About this exercise
Working through the lines below, return each one that holds "stride".

Material shown
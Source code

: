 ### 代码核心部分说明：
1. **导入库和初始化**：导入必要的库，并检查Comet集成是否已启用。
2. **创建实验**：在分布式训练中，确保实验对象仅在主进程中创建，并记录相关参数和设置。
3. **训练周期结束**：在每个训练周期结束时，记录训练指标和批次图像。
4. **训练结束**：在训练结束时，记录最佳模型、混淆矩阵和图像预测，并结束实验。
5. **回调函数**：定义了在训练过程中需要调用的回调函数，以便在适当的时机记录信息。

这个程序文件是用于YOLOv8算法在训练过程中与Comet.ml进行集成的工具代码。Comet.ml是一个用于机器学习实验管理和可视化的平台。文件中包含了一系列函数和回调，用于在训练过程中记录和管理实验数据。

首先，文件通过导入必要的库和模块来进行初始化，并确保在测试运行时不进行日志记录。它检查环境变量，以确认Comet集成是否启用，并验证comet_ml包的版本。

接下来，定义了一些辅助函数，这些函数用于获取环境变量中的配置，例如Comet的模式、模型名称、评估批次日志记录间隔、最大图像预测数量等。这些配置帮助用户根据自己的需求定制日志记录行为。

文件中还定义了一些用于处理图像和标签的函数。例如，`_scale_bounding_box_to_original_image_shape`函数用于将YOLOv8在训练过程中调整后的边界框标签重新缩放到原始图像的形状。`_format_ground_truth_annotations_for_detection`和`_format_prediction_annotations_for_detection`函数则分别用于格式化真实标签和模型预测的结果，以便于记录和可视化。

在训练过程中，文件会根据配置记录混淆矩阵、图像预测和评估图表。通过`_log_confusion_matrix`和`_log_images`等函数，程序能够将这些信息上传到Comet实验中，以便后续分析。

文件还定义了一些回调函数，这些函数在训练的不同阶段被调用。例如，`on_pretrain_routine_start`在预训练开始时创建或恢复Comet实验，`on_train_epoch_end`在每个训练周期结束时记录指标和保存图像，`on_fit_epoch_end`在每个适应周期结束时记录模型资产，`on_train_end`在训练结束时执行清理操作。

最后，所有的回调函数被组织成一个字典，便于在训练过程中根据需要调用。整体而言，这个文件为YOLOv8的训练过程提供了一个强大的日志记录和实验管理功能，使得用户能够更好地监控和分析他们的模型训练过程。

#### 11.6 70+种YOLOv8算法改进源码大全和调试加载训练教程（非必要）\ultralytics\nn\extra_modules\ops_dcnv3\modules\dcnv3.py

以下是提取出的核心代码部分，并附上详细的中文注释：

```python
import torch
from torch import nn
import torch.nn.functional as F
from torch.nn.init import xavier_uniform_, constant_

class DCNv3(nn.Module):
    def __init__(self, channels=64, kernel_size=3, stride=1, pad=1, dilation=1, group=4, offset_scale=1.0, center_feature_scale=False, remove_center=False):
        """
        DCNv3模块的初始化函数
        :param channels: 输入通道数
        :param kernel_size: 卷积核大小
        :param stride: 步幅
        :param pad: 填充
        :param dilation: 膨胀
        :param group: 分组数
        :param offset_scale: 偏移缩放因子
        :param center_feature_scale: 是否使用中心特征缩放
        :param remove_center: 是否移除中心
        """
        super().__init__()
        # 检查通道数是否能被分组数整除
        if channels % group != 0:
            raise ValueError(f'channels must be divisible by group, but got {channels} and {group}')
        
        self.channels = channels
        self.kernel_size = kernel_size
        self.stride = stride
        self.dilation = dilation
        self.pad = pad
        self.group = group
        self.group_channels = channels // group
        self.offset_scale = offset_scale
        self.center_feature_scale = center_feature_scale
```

Response for this exercise
    def __init__(self, channels=64, kernel_size=3, stride=1, pad=1, dilation=1, group=4, offset_scale=1.0, center_feature_scale=False, remove_center=False):
        :param stride: 步幅
        self.stride = stride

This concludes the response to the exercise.